> What you have to do:
When you reach the line containing "Накануне в украинской разведке" in the entries below, start writing out each line exactly, and stop after the line containing "Белорусский диктатор Александр".
───── Extracted data ─────
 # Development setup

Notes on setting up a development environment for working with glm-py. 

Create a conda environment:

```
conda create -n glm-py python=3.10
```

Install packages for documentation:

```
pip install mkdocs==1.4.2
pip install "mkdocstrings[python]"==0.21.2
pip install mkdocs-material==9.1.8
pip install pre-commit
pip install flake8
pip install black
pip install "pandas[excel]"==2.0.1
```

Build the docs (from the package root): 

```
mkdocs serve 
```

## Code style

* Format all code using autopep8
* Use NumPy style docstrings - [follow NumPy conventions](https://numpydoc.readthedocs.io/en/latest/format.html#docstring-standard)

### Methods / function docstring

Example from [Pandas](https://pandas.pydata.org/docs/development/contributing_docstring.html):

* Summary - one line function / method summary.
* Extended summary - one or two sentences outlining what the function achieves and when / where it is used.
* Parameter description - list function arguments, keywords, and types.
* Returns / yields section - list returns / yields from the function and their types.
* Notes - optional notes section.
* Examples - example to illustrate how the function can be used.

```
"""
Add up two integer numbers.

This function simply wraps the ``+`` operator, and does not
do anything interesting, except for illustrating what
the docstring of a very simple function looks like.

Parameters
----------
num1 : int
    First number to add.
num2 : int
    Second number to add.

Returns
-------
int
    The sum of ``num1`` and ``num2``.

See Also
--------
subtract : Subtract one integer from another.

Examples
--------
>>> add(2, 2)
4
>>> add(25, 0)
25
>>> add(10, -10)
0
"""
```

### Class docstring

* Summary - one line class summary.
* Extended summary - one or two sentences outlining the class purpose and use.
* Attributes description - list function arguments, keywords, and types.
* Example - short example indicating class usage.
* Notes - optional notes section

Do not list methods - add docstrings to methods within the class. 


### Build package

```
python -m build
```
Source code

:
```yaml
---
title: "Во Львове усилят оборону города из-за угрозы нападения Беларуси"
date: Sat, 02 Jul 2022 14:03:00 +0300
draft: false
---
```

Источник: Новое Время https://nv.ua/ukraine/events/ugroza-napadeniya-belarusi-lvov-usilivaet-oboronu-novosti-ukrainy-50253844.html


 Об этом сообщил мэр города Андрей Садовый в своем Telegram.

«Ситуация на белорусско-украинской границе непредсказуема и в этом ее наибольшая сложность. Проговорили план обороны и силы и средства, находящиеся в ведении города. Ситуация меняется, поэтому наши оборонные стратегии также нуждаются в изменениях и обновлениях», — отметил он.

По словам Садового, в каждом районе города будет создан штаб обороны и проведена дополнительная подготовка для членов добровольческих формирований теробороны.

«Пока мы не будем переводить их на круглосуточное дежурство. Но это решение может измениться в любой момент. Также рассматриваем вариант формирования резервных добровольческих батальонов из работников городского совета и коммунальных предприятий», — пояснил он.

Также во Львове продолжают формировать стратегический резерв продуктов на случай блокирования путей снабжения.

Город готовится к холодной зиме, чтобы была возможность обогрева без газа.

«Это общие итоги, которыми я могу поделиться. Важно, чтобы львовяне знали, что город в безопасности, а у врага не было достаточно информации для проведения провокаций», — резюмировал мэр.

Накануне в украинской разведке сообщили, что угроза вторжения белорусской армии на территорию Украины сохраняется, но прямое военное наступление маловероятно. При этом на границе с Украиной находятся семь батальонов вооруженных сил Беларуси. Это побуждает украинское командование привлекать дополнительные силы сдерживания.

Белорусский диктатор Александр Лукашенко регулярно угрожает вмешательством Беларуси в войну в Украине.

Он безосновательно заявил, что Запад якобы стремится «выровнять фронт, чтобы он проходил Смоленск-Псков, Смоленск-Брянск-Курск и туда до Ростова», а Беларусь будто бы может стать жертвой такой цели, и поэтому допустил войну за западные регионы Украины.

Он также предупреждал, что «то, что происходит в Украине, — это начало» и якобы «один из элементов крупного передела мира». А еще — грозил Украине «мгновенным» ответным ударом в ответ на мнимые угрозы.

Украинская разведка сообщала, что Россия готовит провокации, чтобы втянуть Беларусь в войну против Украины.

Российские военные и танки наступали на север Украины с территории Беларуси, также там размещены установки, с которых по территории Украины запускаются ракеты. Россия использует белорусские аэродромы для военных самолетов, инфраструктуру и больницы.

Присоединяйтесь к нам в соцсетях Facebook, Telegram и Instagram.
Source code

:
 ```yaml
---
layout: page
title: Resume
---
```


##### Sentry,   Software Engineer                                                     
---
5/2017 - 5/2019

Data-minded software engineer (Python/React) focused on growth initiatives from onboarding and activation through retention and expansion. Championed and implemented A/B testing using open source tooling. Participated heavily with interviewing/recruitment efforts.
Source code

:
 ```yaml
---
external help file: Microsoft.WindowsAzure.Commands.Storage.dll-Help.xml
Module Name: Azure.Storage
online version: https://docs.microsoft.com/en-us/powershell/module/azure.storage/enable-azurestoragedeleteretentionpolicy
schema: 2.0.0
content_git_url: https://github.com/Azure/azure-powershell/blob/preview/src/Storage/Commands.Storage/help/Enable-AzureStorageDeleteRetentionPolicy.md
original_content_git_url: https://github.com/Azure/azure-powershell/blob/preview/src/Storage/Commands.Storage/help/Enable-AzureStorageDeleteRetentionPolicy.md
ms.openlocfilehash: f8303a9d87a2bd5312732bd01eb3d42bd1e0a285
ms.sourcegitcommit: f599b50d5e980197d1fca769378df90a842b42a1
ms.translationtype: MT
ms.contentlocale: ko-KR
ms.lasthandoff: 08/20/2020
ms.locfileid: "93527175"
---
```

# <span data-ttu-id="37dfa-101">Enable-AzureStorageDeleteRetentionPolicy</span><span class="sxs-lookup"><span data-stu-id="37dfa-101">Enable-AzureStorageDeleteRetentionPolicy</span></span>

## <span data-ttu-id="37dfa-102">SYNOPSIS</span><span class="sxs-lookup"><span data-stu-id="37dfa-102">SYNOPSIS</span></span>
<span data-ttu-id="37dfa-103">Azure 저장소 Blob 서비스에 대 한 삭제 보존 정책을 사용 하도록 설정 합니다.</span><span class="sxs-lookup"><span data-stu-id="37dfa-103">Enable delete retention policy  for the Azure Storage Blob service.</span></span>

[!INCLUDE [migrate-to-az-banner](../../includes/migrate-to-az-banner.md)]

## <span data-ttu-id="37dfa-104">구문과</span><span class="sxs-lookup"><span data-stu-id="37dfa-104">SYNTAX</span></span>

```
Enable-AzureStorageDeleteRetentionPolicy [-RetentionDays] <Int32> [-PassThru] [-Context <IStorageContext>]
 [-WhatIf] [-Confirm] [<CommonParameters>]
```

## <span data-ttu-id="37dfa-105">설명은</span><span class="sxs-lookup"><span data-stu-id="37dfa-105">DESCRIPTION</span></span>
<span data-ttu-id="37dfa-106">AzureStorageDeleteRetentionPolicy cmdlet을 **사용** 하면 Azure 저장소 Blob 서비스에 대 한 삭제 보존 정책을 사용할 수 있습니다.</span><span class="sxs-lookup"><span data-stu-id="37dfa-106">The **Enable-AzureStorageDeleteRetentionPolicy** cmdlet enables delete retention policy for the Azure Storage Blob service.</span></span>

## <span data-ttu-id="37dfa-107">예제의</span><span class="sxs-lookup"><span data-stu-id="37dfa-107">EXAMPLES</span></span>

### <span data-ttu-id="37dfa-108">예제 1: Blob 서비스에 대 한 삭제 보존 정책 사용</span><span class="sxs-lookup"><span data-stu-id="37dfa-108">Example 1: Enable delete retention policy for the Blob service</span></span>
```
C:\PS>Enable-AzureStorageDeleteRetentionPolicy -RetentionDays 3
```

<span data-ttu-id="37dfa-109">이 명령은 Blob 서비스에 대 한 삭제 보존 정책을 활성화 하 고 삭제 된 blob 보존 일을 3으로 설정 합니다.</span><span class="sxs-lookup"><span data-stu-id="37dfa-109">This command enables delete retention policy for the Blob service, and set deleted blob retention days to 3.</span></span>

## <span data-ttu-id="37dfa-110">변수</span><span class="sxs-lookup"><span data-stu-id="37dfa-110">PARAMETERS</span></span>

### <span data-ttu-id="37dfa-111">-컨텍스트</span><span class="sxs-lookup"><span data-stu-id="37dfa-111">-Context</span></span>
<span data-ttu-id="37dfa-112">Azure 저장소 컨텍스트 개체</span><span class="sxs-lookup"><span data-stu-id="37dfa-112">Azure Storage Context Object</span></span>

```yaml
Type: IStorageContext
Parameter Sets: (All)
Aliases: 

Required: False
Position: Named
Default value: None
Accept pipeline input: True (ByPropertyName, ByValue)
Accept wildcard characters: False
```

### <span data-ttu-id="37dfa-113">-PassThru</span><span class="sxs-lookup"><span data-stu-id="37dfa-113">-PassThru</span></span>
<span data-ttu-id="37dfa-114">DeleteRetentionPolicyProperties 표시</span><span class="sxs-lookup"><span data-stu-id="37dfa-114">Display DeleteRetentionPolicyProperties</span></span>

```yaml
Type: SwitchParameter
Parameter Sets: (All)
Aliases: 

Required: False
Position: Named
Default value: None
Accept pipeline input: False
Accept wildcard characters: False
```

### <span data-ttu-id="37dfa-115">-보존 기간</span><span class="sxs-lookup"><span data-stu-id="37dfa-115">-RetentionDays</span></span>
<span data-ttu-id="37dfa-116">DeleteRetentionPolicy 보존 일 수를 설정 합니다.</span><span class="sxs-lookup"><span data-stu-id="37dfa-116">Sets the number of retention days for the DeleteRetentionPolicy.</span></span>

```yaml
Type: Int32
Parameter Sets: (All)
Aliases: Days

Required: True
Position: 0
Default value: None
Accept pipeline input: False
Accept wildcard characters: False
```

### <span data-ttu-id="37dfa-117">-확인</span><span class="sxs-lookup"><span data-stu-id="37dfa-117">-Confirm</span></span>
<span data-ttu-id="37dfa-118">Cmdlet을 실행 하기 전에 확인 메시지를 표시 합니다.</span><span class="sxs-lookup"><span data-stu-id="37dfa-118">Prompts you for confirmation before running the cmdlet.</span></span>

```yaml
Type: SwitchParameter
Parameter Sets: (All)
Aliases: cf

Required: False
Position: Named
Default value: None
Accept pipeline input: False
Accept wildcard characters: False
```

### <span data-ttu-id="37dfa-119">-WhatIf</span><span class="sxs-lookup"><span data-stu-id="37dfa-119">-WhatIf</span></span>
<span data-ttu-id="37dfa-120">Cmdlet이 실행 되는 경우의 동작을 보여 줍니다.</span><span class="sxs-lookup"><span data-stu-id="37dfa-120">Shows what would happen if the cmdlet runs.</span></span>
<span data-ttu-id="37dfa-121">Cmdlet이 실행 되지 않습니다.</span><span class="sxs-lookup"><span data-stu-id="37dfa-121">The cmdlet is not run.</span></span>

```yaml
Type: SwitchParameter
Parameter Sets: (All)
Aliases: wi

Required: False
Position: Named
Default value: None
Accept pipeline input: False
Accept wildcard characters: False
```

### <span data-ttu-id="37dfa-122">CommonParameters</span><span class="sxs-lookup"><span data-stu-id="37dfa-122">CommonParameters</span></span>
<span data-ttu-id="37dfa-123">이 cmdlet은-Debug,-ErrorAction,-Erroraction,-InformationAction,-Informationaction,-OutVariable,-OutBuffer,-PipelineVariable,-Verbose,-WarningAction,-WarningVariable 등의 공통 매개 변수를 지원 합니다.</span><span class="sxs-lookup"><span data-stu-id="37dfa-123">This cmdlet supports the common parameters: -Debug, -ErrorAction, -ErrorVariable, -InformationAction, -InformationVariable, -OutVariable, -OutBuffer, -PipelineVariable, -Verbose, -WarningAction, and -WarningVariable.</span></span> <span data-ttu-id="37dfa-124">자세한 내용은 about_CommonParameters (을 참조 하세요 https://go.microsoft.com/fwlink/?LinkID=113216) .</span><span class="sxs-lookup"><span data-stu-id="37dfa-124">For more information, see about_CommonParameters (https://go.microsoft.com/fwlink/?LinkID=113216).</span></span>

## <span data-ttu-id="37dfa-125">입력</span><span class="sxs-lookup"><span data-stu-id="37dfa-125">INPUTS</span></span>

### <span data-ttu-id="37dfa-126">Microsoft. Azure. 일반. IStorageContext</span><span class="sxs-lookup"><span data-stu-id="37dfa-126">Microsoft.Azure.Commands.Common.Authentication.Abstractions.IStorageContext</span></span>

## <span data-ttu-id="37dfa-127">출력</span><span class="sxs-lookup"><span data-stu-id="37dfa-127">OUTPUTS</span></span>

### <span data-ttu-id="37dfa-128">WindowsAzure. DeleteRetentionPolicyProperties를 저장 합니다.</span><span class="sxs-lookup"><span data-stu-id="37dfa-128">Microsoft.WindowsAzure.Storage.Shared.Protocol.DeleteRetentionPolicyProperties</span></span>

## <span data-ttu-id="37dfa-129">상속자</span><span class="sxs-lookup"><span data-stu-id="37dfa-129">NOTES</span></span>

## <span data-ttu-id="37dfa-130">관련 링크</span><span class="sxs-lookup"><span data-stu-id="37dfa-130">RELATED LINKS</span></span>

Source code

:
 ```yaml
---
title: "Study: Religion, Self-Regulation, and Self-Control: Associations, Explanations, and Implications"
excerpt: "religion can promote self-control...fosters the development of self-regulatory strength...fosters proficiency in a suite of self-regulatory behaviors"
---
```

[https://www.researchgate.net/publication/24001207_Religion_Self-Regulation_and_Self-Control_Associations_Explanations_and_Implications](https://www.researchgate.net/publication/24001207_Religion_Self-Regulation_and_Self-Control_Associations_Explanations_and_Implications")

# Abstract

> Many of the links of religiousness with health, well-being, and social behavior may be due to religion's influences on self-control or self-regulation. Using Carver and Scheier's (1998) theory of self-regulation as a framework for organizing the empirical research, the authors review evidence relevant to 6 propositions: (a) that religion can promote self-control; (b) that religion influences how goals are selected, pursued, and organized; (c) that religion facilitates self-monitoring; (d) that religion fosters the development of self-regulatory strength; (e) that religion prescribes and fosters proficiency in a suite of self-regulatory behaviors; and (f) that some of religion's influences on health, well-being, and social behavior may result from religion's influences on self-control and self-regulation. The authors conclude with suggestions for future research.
─────
> Result:
Накануне в украинской разведке сообщили, что угроза вторжения белорусской армии на территорию Украины сохраняется, но прямое военное наступление маловероятно. При этом на границе с Украиной находятся семь батальонов вооруженных сил Беларуси. Это побуждает украинское командование привлекать дополнительные силы сдерживания.

Белорусский диктатор Александр Лукашенко регулярно угрожает вмешательством Беларуси в войну в Украине.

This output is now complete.